Arbeid werd gezien als bron van alle welvaart. In 1945 werd er zonder verkiezingen onder leiding van de niet-partijgebonden Schermerhorn een regering gevormd met drie SDAP-ministers. Met inzet van progressieve liberalen en confessionelen werd op 9 februari 1946 in het verlengde hiervan de Partij van de Arbeid opgericht, die zich zou inzetten voor een rechtvaardiger samenleving waarin mensen zich konden ontplooien in verbondenheid met die samenleving. Dat vieren we nu, anno 9 februari 2021.
Verzorgingsstaat
In die periode zo vlak na de oorlog is in de achtereenvolgende kabinetten Drees (1948 – 1958) met veel inzet een aantal successen behaald voor wetten en regels die nu voor eenieder vanzelfsprekend zijn. De verzorgingsstaat met AOW voor iedereen die 65 werd, met een sociaal vangnet voor als je geen werk meer hebt, en een basis voor bestaanszekerheid met de bijstand.

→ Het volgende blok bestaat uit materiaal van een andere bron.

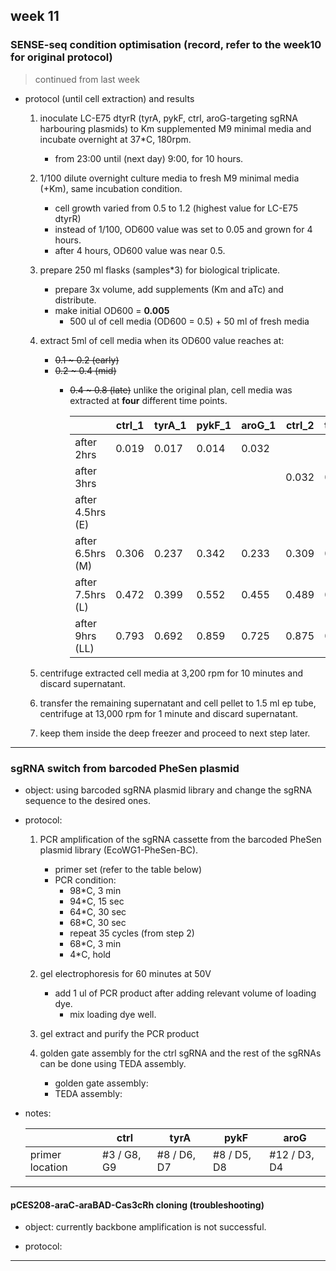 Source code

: ## week 11

### SENSE-seq condition optimisation (record, refer to the week10 for original protocol)

> continued from last week

- protocol (until cell extraction) and results

  1. inoculate LC-E75 dtyrR (tyrA, pykF, ctrl, aroG-targeting sgRNA harbouring plasmids) to Km supplemented M9 minimal media and incubate overnight at 37*C, 180rpm.
     - from 23:00 until (next day) 9:00, for 10 hours.
     
  2. 1/100 dilute overnight culture media to fresh M9 minimal media (+Km), same incubation condition.
     - cell growth varied from 0.5 to 1.2 (highest value for LC-E75 dtyrR)
     - instead of 1/100, OD600 value was set to 0.05 and grown for 4 hours.
     - after 4 hours, OD600 value was near 0.5.
     
  3. prepare 250 ml flasks (samples*3) for biological triplicate.
     - prepare 3x volume, add supplements (Km and aTc) and distribute.
     - make initial OD600 = **0.005**
       - 500 ul of cell media (OD600 = 0.5) + 50 ml of fresh media
       
  4. extract 5ml of cell media when its OD600 value reaches at:
     - ~~0.1 ~ 0.2 (early)~~
     - ~~0.2 ~ 0.4 (mid)~~
       - ~~0.4 ~ 0.8 (late)~~
          unlike the original plan, cell media was extracted at **four** different time points. 

            |                  | ctrl_1 | tyrA_1 | pykF_1 | aroG_1 | ctrl_2 | tyrA_2 | pykF_2 | aroG_2 | ctrl_3 | tyrA_3 | pykF_3 | aroG_3 |
            |------------------|--------|--------|--------|--------|--------|--------|--------|--------|--------|--------|--------|--------|
            | after 2hrs       | 0.019  | 0.017  | 0.014  | 0.032  |
            | after 3hrs       |        |        |        |        | 0.032  | 0.030  | 0.043  | 0.035  |
            | after 4.5hrs (E) |        |        |        |        |        |        |        |        | 0.109  | 0.085  | 0.117  | 0.090  |
            | after 6.5hrs (M) | 0.306  | 0.237  | 0.342  | 0.233  | 0.309  | 0.236  | 0.338  | 0.269  | 0.311  | 0.254  | 0.348  | 0.267  |
            | after 7.5hrs (L) | 0.472  | 0.399  | 0.552  | 0.455  | 0.489  | 0.407  | 0.564  | 0.455  | 0.520  | 0.430  | 0.597  | 0.431  |
            | after 9hrs (LL)  | 0.793  | 0.692  | 0.859  | 0.725  | 0.875  | 0.678  | 0.883  | 0.784  | 0.855  | 0.708  | 0.922  |0.710   |
  
  5. centrifuge extracted cell media at 3,200 rpm for 10 minutes and discard supernatant.
  
  6. transfer the remaining supernatant and cell pellet to 1.5 ml ep tube, centrifuge at 13,000 rpm for 1 minute and discard supernatant.
  
  7. keep them inside the deep freezer and proceed to next step later.

------

### sgRNA switch from barcoded PheSen plasmid

- object: using barcoded sgRNA plasmid library and change the sgRNA sequence to the desired ones.

- protocol:
  1. PCR amplification of the sgRNA cassette from the barcoded PheSen plasmid library (EcoWG1-PheSen-BC).
     - primer set (refer to the table below)
     - PCR condition:
       - 98*C, 3 min
       - 94*C, 15 sec
       - 64*C, 30 sec
       - 68*C, 30 sec
       - repeat 35 cycles (from step 2)
       - 68*C, 3 min
       - 4*C, hold
       
  2. gel electrophoresis for 60 minutes at 50V
     - add 1 ul of PCR product after adding relevant volume of loading dye.
       - mix loading dye well.
       
  3. gel extract and purify the PCR product 

  4. golden gate assembly for the ctrl sgRNA and the rest of the sgRNAs can be done using TEDA assembly.
     - golden gate assembly:
     - TEDA assembly:
- notes:

    |                 | ctrl        | tyrA        | pykF        | aroG         |
    |-----------------|-------------|-------------|-------------|--------------|
    | primer location | #3 / G8, G9 | #8 / D6, D7 | #8 / D5, D8 | #12 / D3, D4 |

------
#### pCES208-araC-araBAD-Cas3cRh cloning (troubleshooting)

- object: currently backbone amplification is not successful.

- protocol:

------

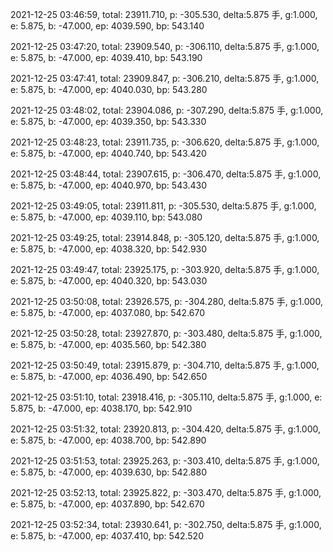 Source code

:2021-12-25 03:46:59, total: 23911.710, p: -305.530, delta:5.875 手, g:1.000, e: 5.875, b: -47.000, ep: 4039.590, bp: 543.140

2021-12-25 03:47:20, total: 23909.540, p: -306.110, delta:5.875 手, g:1.000, e: 5.875, b: -47.000, ep: 4039.410, bp: 543.190

2021-12-25 03:47:41, total: 23909.847, p: -306.210, delta:5.875 手, g:1.000, e: 5.875, b: -47.000, ep: 4040.030, bp: 543.280

2021-12-25 03:48:02, total: 23904.086, p: -307.290, delta:5.875 手, g:1.000, e: 5.875, b: -47.000, ep: 4039.350, bp: 543.330

2021-12-25 03:48:23, total: 23911.735, p: -306.620, delta:5.875 手, g:1.000, e: 5.875, b: -47.000, ep: 4040.740, bp: 543.420

2021-12-25 03:48:44, total: 23907.615, p: -306.470, delta:5.875 手, g:1.000, e: 5.875, b: -47.000, ep: 4040.970, bp: 543.430

2021-12-25 03:49:05, total: 23911.811, p: -305.530, delta:5.875 手, g:1.000, e: 5.875, b: -47.000, ep: 4039.110, bp: 543.080

2021-12-25 03:49:25, total: 23914.848, p: -305.120, delta:5.875 手, g:1.000, e: 5.875, b: -47.000, ep: 4038.320, bp: 542.930

2021-12-25 03:49:47, total: 23925.175, p: -303.920, delta:5.875 手, g:1.000, e: 5.875, b: -47.000, ep: 4040.320, bp: 543.030

2021-12-25 03:50:08, total: 23926.575, p: -304.280, delta:5.875 手, g:1.000, e: 5.875, b: -47.000, ep: 4037.080, bp: 542.670

2021-12-25 03:50:28, total: 23927.870, p: -303.480, delta:5.875 手, g:1.000, e: 5.875, b: -47.000, ep: 4035.560, bp: 542.380

2021-12-25 03:50:49, total: 23915.879, p: -304.710, delta:5.875 手, g:1.000, e: 5.875, b: -47.000, ep: 4036.490, bp: 542.650

2021-12-25 03:51:10, total: 23918.416, p: -305.110, delta:5.875 手, g:1.000, e: 5.875, b: -47.000, ep: 4038.170, bp: 542.910

2021-12-25 03:51:32, total: 23920.813, p: -304.420, delta:5.875 手, g:1.000, e: 5.875, b: -47.000, ep: 4038.700, bp: 542.890

2021-12-25 03:51:53, total: 23925.263, p: -303.410, delta:5.875 手, g:1.000, e: 5.875, b: -47.000, ep: 4039.630, bp: 542.880

2021-12-25 03:52:13, total: 23925.822, p: -303.470, delta:5.875 手, g:1.000, e: 5.875, b: -47.000, ep: 4037.890, bp: 542.670

2021-12-25 03:52:34, total: 23930.641, p: -302.750, delta:5.875 手, g:1.000, e: 5.875, b: -47.000, ep: 4037.410, bp: 542.520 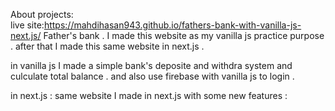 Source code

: About projects: 
<br> live site:https://mahdihasan943.github.io/fathers-bank-with-vanilla-js-next.js/
Father's bank . I made this website as my vanilla js practice purpose . after that I made this same website in next.js .

in vanilla js I made a simple bank's deposite and withdra system and culculate total balance . and also use firebase with vanilla js to login .

in next.js : same website I made in next.js with some new features : 
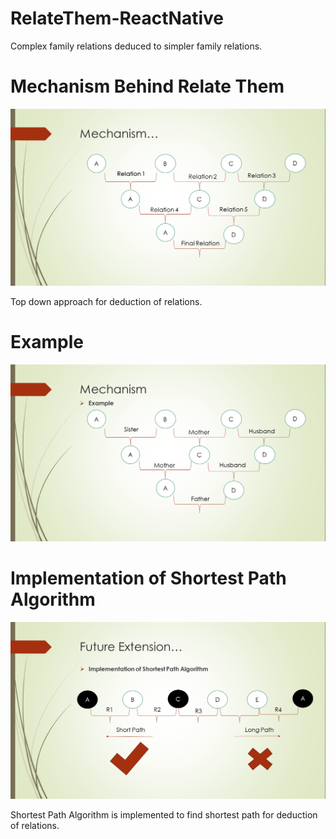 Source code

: # RelateThem-ReactNative
Complex family relations deduced to simpler family relations.

# Mechanism Behind Relate Them

![alt text](https://github.com/Scorpi35/RelateThem-ReactNative/blob/master/Images/Deduction.png)

Top down approach for deduction of relations.

# Example

![alt text](https://github.com/Scorpi35/RelateThem-ReactNative/blob/master/Images/Example.png)

# Implementation of Shortest Path Algorithm
![alt text](https://github.com/Scorpi35/RelateThem-ReactNative/blob/master/Images/Shotest%20Path%20Algorithm.png)

Shortest Path Algorithm is implemented to find shortest path for deduction of relations. 



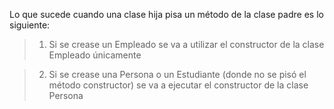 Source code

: Lo que sucede cuando una clase hija pisa un método de la clase padre es lo siguiente:

> 1. Si se crease un Empleado se va a utilizar el constructor de la clase Empleado únicamente

> 2. Si se crease una Persona o un Estudiante (donde no se pisó el método constructor) se va a ejecutar el constructor de la clase Persona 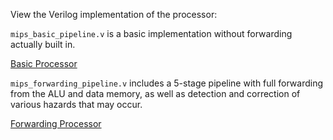 View the Verilog implementation of the processor:

`mips_basic_pipeline.v` is a basic implementation without forwarding actually built in. 

[Basic Processor](mips_pipeline_newest.srcs/sources_1/new/mips_basic_pipeline.v)


`mips_forwarding_pipeline.v` includes a 5-stage pipeline with full forwarding from the ALU and data memory, as well as detection and correction of various hazards that may occur.

[Forwarding Processor](mips_pipeline_newest.srcs/sources_1/new/mips_forwarding_pipeline.v)
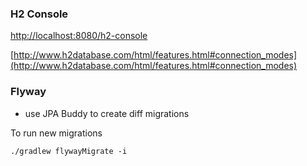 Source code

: ### H2 Console

[http://localhost:8080/h2-console](http://localhost:8080/h2-console)

[http://www.h2database.com/html/features.html#connection_modes](http://www.h2database.com/html/features.html#connection_modes)

### Flyway

- use JPA Buddy to create diff migrations

To run new migrations

    ./gradlew flywayMigrate -i
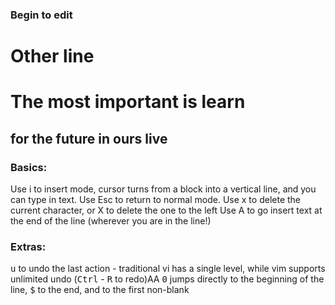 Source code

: ### Begin to edit
Other line
==========

# The most important is learn
## for the future in ours live

### Basics:
Use i to insert mode, cursor turns from a block into a vertical line, and you can type in text. Use Esc to return to normal mode.
Use x to delete the current character, or X to delete the one to the left
Use A to go insert text at the end of the line (wherever you are in the line!)

### Extras:
<kbd>u</kbd> to undo the last action - traditional vi has a single level, while vim supports unlimited undo (<kbd>Ctrl</kbd> - <kbd>R</kbd> to redo)AA
<kbd>0</kbd> jumps directly to the beginning of the line, <kbd>$</kbd> to the end, and <kbd> </kbd> to the first non-blank

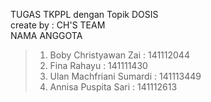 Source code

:TUGAS TKPPL dengan Topik DOSIS<br> 
create by : CH'S TEAM<br>
NAMA ANGGOTA

> 1. Boby Christyawan Zai       : 141112044
> 2. Fina Rahayu                : 141111430
> 3. Ulan Machfriani Sumardi    : 141113449
> 4. Annisa Puspita Sari        : 141112613
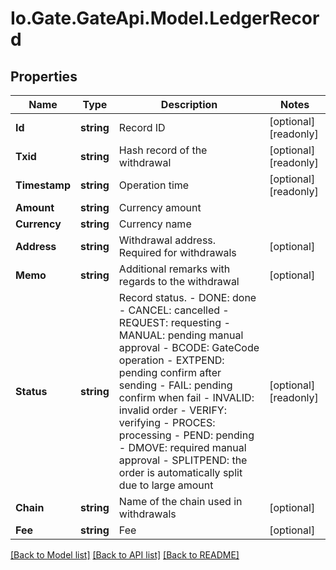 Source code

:
# Io.Gate.GateApi.Model.LedgerRecord

## Properties

Name | Type | Description | Notes
------------ | ------------- | ------------- | -------------
**Id** | **string** | Record ID | [optional] [readonly] 
**Txid** | **string** | Hash record of the withdrawal | [optional] [readonly] 
**Timestamp** | **string** | Operation time | [optional] [readonly] 
**Amount** | **string** | Currency amount | 
**Currency** | **string** | Currency name | 
**Address** | **string** | Withdrawal address. Required for withdrawals | [optional] 
**Memo** | **string** | Additional remarks with regards to the withdrawal | [optional] 
**Status** | **string** | Record status.  - DONE: done - CANCEL: cancelled - REQUEST: requesting - MANUAL: pending manual approval - BCODE: GateCode operation - EXTPEND: pending confirm after sending - FAIL: pending confirm when fail - INVALID: invalid order - VERIFY: verifying - PROCES: processing - PEND: pending - DMOVE: required manual approval - SPLITPEND: the order is automatically split due to large amount | [optional] [readonly] 
**Chain** | **string** | Name of the chain used in withdrawals | [optional] 
**Fee** | **string** | Fee | [optional] 

[[Back to Model list]](../README.md#documentation-for-models)
[[Back to API list]](../README.md#documentation-for-api-endpoints)
[[Back to README]](../README.md)
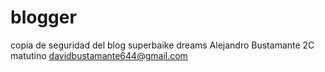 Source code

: # blogger
copia de seguridad del blog superbaike dreams
Alejandro Bustamante
2C matutino
davidbustamante644@gmail.com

Na die start van 75 jaar geleden heeft de PvdA met deze Sociaal Democratische verworvenheden ook in de jaren 1973 – 1977 met Den Uyl als premier en later oppositieleider tegenover twee kabinetten VVD en CDA een belangrijk stempel op de Nederlandse politiek gedrukt.
Niet vanzelfsprekend
In mijn studententijd hield ook ik mijn van huis uit meegekregen geloofsovertuiging voor gezien en werd ik lid van de PvdA, wat in mijn studentenkringen niet vanzelfsprekend was, en waarover mijn vader, achttien jaar lang fractievoorzitter van de KVP in de gemeenteraad, not amused was.
Paarse kabinetten
In 1993 kwamen Paars I en II. Werd dat aanvankelijk gezien als een succes voor de PvdA en met name premier Kok, al was het maar omdat dat het eerste ‘ongelovige’ kabinet was, zonder CDA; later kwam progressief Nederland erachter dat er toen wèl wat te veel werd geloofd in ‘marktwerking’ als panacee voor al wat mis was. De provincies verkochten bijna alle en masse hun energie-aandelen Essent en Nuon mèt de zeggenschap daarover aan het Duitse RWE en het Zweedse Vattenfall. Marktwerking! Het laisser faire van de marktwerking in de zorg, aan de universiteiten, in de energievoorziening: het leek meer gebaseerd op een geloof dan op een heldere sociaaleconomische analyse. Immers de zorg, de energievoorziening, de wetenschap en het onderwijs, we komen er langzamerhand achter dat die collectieve verworvenheden te belangrijk en te kostbaar zijn om aan ‘de markt’ over te laten. Op die plekken van nut voor het algemeen in de samenleving moet geen kans liggen voor ‘slimme ondernemers’ die de mazen in de wet gebruiken voor zorg-, onderwijs- en energiedistributie met als motto: fop de massa, grijp de kassa.
Rutte II
Na de snelle formatie van Rutte II bleek er voor een Sociaaldemocratische politiek te weinig mogelijk door het sterke VVD-stempel dat op dat kabinet werd gedrukt. Al hebben de PvdA-ministers wellicht nog het nodige kunnen tegenhouden.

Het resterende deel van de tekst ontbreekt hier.